The lawsuit in the U.S. District Court for the Southern District of Ohio says that the Fed’s stress-test scenarios might not be realistic. It also says that the annual process that banks have to go through limits lending, which would be good for the economy.
Federal law says that the American Banks Association, the Bank Policy Institute, the U.S. Chamber of Commerce, and the Ohio Bankers League must let the public have a say in the stress-test process. This is what the claimants said.
An industry group said in a statement, “Stress testing has direct effects on banks’ ability to support American households and businesses. It also hurts the U.S. economy by slowing job growth, making it harder for capital markets to work together, and raising the cost of credit.”

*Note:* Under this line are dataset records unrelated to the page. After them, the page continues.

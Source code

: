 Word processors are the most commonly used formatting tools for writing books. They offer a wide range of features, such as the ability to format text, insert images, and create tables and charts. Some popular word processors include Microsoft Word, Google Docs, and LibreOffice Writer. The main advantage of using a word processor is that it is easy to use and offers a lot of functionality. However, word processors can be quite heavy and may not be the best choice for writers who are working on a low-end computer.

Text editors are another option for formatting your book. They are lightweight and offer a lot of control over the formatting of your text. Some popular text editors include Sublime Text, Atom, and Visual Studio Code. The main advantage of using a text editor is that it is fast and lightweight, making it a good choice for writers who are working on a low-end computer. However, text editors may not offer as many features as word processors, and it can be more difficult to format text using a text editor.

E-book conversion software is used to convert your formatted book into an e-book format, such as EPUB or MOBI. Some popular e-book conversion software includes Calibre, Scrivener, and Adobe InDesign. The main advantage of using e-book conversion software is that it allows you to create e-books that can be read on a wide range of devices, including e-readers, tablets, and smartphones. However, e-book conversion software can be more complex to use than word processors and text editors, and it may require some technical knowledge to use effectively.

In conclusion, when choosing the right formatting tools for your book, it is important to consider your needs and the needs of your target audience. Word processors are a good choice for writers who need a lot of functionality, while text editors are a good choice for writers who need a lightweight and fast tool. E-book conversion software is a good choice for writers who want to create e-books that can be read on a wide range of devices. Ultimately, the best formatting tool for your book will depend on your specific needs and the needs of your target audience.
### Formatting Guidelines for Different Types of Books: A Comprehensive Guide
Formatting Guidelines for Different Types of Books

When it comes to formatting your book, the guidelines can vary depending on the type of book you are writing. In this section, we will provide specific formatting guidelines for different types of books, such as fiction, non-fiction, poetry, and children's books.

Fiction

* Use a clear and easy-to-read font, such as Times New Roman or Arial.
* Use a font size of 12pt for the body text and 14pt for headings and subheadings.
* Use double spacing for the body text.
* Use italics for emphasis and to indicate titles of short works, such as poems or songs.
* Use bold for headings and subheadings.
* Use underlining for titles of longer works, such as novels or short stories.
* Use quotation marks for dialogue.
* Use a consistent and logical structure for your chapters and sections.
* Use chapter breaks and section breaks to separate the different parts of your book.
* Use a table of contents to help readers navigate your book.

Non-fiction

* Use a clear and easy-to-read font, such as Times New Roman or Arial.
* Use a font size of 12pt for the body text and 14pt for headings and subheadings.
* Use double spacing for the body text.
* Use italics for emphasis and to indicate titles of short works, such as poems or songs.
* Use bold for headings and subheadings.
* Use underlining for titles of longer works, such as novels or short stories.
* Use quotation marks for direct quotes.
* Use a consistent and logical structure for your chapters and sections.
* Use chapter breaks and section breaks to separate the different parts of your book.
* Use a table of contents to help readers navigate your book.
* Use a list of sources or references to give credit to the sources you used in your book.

There aren’t many times when trade groups for the banking business sue the U.S. Federal Reserve, but it does happen sometimes.
For example, the FDIC, the U.S. Federal Reserve, and the Office of the Comptroller of the Currency are being sued over an update to the Community Reinvestment Act that will last for several years.

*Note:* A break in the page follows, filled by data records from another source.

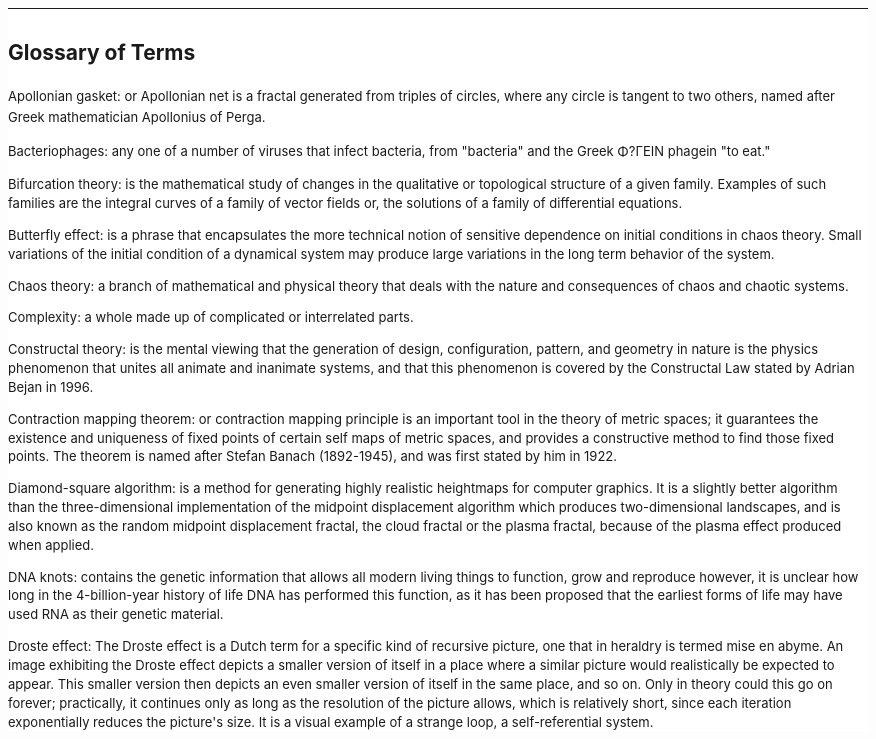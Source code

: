 </font>
 </p>
 <hr/>
 <h2>
  Glossary of Terms
 </h2>
 <p>
  <font size="-1">
   Apollonian gasket: or Apollonian net is a fractal generated from triples of circles, where any circle is tangent to two others, named after Greek mathematician Apollonius of Perga.
<p>
    Bacteriophages:  any one of a number of viruses that infect bacteria, from "bacteria" and the Greek Φ?ΓΕΙΝ phagein "to eat."
   </p>
<p>
    Bifurcation theory:  is the mathematical study of changes in the qualitative or topological structure of a given family. Examples of such families are the integral curves of a family of vector fields or, the solutions of a family of differential equations.
   </p>
<p>
    Butterfly effect:  is a phrase that encapsulates the more technical notion of sensitive dependence on initial conditions in chaos theory. Small variations of the initial condition of a dynamical system may produce large variations in the long term behavior of the system.
   </p>
<p>
    Chaos theory:  a branch of mathematical and physical theory that deals with the nature and consequences of chaos and chaotic systems.
   </p>
<p>
    Complexity:  a whole made up of complicated or interrelated parts.
   </p>
<p>
    Constructal theory:  is the mental viewing that the generation of design, configuration, pattern, and geometry in nature is the physics phenomenon that unites all animate and inanimate systems, and that this phenomenon is covered by the Constructal Law stated by Adrian Bejan in 1996.
   </p>
<p>
    Contraction mapping theorem:  or contraction mapping principle is an important tool in the theory of metric spaces; it guarantees the existence and uniqueness of fixed points of certain self maps of metric spaces, and provides a constructive method to find those fixed points. The theorem is named after Stefan Banach (1892-1945), and was first stated by him in 1922.
   </p>
<p>
    Diamond-square algorithm:  is a method for generating highly realistic heightmaps for computer graphics. It is a slightly better algorithm than the three-dimensional implementation of the midpoint displacement algorithm which produces two-dimensional landscapes, and is also known as the random midpoint displacement fractal, the cloud fractal or the plasma fractal, because of the plasma effect produced when applied.
   </p>
<p>
    DNA knots:  contains the genetic information that allows all modern living things to function, grow and reproduce however, it is unclear how long in the 4-billion-year history of life DNA has performed this function, as it has been proposed that the earliest forms of life may have used RNA as their genetic material.
   </p>
<p>
    Droste effect:  The Droste effect is a Dutch term for a specific kind of recursive picture, one that in heraldry is termed mise en abyme. An image exhibiting the Droste effect depicts a smaller version of itself in a place where a similar picture would realistically be expected to appear. This smaller version then depicts an even smaller version of itself in the same place, and so on. Only in theory could this go on forever; practically, it continues only as long as the resolution of the picture allows, which is relatively short, since each iteration exponentially reduces the picture's size. It is a visual example of a strange loop, a self-referential system.
   </p>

The plaintiffs said they were glad to see the Fed take a new step to suggest changes to the stress-test procedures, but they chose to go ahead with the lawsuit anyway because they didn’t know what would happen with any changes.
The trade groups said the change won’t affect the stress tests that are coming up in 2025, but they want to see changes by 2026.
The Fed’s plan that aired late Wednesday night was a step in the right direction, but the trade groups said they still filed the lawsuit.
An official from the Federal Reserve wouldn’t say anything about the lawsuit.
Late Tuesday night, the U.S. Federal Reserve said it was going to suggest changes, such as making “all of the models that determine the hypothetical losses and revenue of banks under stress” public and asking for feedback on them.
Before the scenarios are finalised, the Fed said it would let the public speak on its hypothetical scenarios that are used every year for the test.